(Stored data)
------------------------------------------------------------------------
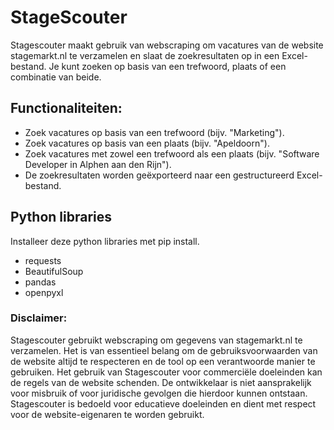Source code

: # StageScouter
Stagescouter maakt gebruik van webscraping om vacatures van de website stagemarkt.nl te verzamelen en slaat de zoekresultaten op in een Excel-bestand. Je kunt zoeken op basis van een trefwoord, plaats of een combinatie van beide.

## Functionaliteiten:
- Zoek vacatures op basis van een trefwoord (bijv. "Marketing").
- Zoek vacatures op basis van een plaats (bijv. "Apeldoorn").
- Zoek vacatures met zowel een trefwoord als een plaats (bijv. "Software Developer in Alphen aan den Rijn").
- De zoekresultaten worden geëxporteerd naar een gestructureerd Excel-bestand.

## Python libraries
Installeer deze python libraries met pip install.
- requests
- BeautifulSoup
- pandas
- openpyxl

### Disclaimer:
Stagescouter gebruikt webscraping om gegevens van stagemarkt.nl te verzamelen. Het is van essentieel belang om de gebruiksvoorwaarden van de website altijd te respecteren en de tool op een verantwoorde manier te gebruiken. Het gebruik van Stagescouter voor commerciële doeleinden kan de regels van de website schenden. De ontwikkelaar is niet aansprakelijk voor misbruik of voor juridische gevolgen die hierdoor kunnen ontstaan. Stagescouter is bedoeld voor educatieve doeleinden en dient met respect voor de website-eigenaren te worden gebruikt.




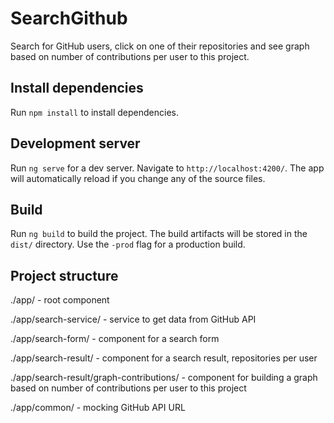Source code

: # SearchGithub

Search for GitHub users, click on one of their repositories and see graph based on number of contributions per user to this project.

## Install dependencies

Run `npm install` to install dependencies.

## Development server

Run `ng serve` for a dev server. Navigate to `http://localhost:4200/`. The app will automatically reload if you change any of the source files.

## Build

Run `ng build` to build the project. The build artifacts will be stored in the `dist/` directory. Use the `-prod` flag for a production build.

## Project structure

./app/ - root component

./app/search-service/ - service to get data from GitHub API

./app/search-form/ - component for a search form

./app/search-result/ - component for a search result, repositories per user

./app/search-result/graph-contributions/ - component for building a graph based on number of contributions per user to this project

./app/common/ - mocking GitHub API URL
------------------------------------------------------------------------
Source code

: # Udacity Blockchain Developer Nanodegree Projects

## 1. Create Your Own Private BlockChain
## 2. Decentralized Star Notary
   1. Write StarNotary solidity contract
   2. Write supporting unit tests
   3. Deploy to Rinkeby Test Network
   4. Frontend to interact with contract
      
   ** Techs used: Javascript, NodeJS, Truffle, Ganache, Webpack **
------------------------------------------------------------------------
### WORK TO COMPLETE:
Return the span of lines in the data above that opens at the line with "3. Deploy to Rinkeby Test Network" and closes at the line with "Ganache, Webpack **", exactly, ends included, nothing else.

### ANSWER BOX:
   3. Deploy to Rinkeby Test Network
   4. Frontend to interact with contract
      
   ** Techs used: Javascript, NodeJS, Truffle, Ganache, Webpack **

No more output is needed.